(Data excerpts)
+-------+
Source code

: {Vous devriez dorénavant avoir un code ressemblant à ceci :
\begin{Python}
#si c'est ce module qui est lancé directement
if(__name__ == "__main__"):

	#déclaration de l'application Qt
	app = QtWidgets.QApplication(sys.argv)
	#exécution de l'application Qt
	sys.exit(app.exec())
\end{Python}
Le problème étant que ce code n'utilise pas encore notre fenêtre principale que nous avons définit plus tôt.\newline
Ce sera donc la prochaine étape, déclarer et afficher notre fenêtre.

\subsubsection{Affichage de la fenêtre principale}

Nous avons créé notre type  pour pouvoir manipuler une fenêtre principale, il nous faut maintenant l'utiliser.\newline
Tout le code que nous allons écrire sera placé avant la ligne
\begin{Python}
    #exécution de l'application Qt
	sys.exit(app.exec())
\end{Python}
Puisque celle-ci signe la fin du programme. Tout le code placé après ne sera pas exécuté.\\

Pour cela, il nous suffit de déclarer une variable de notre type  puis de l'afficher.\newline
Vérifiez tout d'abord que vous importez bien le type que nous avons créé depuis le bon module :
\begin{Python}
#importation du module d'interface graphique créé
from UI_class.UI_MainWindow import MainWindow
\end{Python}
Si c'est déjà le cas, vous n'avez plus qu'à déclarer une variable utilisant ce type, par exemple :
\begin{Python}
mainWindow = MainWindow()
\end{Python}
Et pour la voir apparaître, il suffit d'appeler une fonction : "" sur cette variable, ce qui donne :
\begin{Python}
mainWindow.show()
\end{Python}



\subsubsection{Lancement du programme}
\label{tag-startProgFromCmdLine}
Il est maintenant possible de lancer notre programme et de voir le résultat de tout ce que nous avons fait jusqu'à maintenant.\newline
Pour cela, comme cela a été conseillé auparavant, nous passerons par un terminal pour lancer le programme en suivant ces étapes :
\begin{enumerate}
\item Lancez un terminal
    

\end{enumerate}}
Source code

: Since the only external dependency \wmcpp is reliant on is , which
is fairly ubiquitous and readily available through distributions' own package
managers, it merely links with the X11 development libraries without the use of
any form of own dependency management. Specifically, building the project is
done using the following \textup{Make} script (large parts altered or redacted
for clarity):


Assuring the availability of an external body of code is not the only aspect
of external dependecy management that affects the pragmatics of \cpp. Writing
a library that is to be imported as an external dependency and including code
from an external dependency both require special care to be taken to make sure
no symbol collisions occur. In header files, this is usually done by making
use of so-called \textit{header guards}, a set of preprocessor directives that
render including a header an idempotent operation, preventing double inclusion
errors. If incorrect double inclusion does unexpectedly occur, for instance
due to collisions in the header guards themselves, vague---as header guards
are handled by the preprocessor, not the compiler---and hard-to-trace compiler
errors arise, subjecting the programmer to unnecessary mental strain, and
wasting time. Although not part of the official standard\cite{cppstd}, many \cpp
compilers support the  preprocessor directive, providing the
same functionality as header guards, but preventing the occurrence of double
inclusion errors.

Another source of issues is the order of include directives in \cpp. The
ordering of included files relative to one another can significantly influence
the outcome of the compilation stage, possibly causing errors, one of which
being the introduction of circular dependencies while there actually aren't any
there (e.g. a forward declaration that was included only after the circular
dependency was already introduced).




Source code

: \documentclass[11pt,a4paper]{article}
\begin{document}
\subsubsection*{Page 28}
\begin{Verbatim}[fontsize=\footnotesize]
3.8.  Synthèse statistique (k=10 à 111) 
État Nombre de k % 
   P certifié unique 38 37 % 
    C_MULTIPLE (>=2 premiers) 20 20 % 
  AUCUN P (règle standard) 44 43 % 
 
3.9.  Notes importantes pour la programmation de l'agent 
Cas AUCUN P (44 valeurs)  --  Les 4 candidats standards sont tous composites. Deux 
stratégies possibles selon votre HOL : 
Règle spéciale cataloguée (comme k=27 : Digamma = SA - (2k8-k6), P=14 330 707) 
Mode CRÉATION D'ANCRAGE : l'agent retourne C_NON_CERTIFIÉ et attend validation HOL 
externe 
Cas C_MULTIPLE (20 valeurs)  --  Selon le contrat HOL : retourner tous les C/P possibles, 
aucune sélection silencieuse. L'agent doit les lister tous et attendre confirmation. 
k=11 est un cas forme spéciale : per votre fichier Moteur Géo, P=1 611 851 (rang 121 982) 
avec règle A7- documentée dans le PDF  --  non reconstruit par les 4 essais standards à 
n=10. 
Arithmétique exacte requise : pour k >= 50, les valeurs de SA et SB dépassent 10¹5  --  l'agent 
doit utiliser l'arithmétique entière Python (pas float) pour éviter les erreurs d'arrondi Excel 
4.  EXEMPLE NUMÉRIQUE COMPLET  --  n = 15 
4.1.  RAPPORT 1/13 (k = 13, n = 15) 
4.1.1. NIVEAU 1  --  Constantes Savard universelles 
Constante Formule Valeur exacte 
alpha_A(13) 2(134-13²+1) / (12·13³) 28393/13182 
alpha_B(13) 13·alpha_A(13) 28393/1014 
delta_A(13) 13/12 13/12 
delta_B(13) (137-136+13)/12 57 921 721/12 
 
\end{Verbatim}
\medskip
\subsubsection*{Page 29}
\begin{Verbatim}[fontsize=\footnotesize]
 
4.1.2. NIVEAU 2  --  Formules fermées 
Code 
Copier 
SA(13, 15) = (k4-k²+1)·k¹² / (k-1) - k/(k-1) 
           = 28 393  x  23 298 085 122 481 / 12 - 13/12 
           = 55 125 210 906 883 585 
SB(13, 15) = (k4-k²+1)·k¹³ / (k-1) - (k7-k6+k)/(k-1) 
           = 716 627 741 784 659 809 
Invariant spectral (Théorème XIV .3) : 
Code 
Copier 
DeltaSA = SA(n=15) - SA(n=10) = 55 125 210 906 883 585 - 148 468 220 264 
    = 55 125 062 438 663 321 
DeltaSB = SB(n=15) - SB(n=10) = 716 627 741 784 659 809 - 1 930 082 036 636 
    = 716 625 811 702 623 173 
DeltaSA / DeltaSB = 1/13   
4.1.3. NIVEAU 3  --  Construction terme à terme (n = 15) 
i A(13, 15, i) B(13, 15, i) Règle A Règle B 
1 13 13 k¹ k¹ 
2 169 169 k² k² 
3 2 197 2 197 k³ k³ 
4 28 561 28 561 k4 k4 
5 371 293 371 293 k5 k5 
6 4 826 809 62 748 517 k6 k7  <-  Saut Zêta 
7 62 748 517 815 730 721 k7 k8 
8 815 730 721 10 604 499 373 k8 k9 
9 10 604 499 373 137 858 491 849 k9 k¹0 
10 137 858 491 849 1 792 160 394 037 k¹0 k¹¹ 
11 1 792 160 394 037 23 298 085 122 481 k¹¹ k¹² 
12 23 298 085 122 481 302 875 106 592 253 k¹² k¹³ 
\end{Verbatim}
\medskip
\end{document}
+-------+
#### DIRECTIONS FOR THIS TASK
Taking the records above, retype every line from the one with "a library that" down to the one with "the outcome of", exactly and with nothing else.

#### SOLUTION BELOW
a library that is to be imported as an external dependency and including code
from an external dependency both require special care to be taken to make sure
no symbol collisions occur. In header files, this is usually done by making
use of so-called \textit{header guards}, a set of preprocessor directives that
render including a header an idempotent operation, preventing double inclusion
errors. If incorrect double inclusion does unexpectedly occur, for instance
due to collisions in the header guards themselves, vague---as header guards
are handled by the preprocessor, not the compiler---and hard-to-trace compiler
errors arise, subjecting the programmer to unnecessary mental strain, and
wasting time. Although not part of the official standard\cite{cppstd}, many \cpp
compilers support the  preprocessor directive, providing the
same functionality as header guards, but preventing the occurrence of double
inclusion errors.

Another source of issues is the order of include directives in \cpp. The
ordering of included files relative to one another can significantly influence
the outcome of the compilation stage, possibly causing errors, one of which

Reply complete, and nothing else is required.